The data comes as a .parquet file, so the processing of these files should take into account the decoding, of the file, as well as the transformation into the desired type. The desired type is left as an exercise to the implementer.

There will be 3 different types of market data to process.

Tick data

This update is generated when there's any update in price. The update reflects the state of the top of the book the moment of the change in price. The relevant data to process for this assignment is:

Name	ColumnName	Description
ts	exchangeTimestamp	timestamp of the market update (At the exchange)
rts	receiptTimestamp	timestamp of arrival of the market update (At your server)
bid_price	bid	bid price of the market update
ask_price	ask	ask price of the market update
bid_size	bidVolume	bid size of the market update
ask_size	askVolume	ask size of the market update

Trade data

This update is generated when there's a trade executed. The update contains information about the executed trade including price and quantity. The relevant data to process for this assignment is:

Name	ColumnName	Description
ts	exchangeTimestamp	timestamp of the trade execution (At the exchange)
rts	receiptTimestamp	timestamp of arrival of the trade update (At your server)
price	price	executed trade price
size	volume	executed trade quantity
side	isBuySide	side of the aggressor (buy/sell)

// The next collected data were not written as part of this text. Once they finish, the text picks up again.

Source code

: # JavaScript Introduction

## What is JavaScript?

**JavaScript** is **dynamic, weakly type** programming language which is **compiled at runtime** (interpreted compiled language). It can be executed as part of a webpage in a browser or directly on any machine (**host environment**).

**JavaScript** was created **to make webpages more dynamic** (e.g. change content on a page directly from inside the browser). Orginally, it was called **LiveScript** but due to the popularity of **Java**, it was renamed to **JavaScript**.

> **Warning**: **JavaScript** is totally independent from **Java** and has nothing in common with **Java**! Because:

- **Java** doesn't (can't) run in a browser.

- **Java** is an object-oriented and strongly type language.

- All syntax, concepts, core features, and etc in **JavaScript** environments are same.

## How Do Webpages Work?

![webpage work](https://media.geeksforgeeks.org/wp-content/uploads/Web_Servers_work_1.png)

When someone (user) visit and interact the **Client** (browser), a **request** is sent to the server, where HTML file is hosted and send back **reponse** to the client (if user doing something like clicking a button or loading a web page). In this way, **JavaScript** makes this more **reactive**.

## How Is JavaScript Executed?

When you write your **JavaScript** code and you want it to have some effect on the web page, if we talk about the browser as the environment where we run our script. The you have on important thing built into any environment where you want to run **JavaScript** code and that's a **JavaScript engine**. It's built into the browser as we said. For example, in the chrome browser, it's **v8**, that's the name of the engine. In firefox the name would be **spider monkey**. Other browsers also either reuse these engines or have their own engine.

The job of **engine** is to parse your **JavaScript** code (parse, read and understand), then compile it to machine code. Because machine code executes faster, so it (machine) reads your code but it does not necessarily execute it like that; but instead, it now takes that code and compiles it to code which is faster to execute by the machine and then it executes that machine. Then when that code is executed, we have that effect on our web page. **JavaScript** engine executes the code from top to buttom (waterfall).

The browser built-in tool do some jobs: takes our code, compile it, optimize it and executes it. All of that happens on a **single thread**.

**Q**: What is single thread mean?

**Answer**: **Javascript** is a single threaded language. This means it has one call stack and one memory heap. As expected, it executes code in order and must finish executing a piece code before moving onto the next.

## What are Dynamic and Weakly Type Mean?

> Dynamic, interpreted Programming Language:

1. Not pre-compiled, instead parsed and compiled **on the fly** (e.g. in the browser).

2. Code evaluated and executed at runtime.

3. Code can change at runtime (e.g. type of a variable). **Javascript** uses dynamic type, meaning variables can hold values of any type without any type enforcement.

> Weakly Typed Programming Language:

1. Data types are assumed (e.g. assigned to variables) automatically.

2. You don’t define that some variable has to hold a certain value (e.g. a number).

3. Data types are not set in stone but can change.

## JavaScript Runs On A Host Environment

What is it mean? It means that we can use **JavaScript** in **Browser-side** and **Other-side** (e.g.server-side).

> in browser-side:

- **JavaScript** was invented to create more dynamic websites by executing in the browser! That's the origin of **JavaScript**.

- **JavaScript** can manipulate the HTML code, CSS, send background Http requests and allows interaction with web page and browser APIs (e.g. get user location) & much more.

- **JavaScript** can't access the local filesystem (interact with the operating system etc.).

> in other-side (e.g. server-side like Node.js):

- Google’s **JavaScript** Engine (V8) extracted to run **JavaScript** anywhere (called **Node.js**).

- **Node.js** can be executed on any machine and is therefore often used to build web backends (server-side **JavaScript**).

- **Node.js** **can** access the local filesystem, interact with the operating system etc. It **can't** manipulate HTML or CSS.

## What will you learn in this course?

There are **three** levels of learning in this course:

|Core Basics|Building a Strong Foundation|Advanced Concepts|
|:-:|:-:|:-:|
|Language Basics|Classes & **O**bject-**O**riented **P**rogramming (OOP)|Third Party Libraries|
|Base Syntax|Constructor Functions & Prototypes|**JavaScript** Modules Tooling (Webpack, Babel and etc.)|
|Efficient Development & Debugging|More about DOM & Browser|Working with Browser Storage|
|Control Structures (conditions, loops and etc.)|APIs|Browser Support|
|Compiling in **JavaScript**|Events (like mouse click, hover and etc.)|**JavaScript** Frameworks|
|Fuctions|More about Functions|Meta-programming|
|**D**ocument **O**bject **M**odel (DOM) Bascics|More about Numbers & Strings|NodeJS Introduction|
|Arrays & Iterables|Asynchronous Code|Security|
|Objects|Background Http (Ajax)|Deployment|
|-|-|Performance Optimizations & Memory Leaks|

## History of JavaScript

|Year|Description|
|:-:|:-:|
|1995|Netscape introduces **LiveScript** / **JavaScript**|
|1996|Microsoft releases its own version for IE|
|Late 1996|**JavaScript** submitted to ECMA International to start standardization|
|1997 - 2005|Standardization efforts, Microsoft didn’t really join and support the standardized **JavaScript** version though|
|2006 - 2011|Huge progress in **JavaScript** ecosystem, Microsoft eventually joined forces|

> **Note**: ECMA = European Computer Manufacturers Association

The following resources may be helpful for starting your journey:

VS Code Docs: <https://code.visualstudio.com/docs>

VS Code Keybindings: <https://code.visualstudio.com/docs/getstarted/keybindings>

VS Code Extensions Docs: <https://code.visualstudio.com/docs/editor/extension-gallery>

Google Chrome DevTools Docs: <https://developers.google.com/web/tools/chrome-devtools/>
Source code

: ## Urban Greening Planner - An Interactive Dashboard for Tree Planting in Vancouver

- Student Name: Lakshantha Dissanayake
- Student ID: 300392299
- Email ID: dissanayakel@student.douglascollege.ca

Note: isBuySide should be transformed to 1 if the agressor is buy, -1 otherwise.

Order Book data

This update provides a snapshot of the full order book state at a point in time. The update contains all price levels with their respective sizes on both bid and ask sides. The relevant data to extract and process for this assignment is:

Name	ColumnName	Description
ts	exchangeTimestamp	timestamp of the order book state (At the exchange).
rts	receiptTimestamp	timestamp of arrival of the snapshot (At your server)
bids	bids	array of [price, size] pairs for bid side
asks	asks	array of [price, size] pairs for ask side

Note: This update comes as two separate order book updates. You can assume the updates are symmetrical and the ts and rts fields will be the same on both sides of the book.

System Behavior

Your solution should demonstrate how you approach the following scenarios:

Handling the sequential processing of files, taking into account:
- There are several files per day for each datatype.
- Files will be ordered meaning 2024-07-07.binance.BTCUSDT.00.parquet will precede 2024-07-07.binance.BTCUSDT.01.parquet
You'll have a class, called Strategy that with the following methods.
- process_data()
  - process_tick_update(symbol_name, update)
  - process_trade_update(symbol_name, update)
  - process_book_snapshot_update(symbol_name, update)
The updates should: be read -> parsed and transformed -> fed sequentially to the strategy object.

What we're looking for

Efficient file reading and parsing of large parquet files
A clean implementation focusing on the core market data processing functionality
Good memory management and data streaming practices
Readable and well-structured code that separates concerns between data ingestion and processing
Thoughtful handling of data ordering, sequencing and timestamps

What we're not looking for

Don't use libraries such as pandas or numpy
Don't load more than a single update in memory per dataType at a time.
This is a focused problem. If your solution is overly complex, take a step back

Suggested architecture

Note: While this represents a suggested structure as a starting point, you are encouraged to adapt and modify the implementation according to your needs and design choices.

class DataReader:
    def __init__(self, file_paths: Iterable[Path]) -> None:

    def load_next_file(self) -> None:
        """loads the following file into the FileDriver"""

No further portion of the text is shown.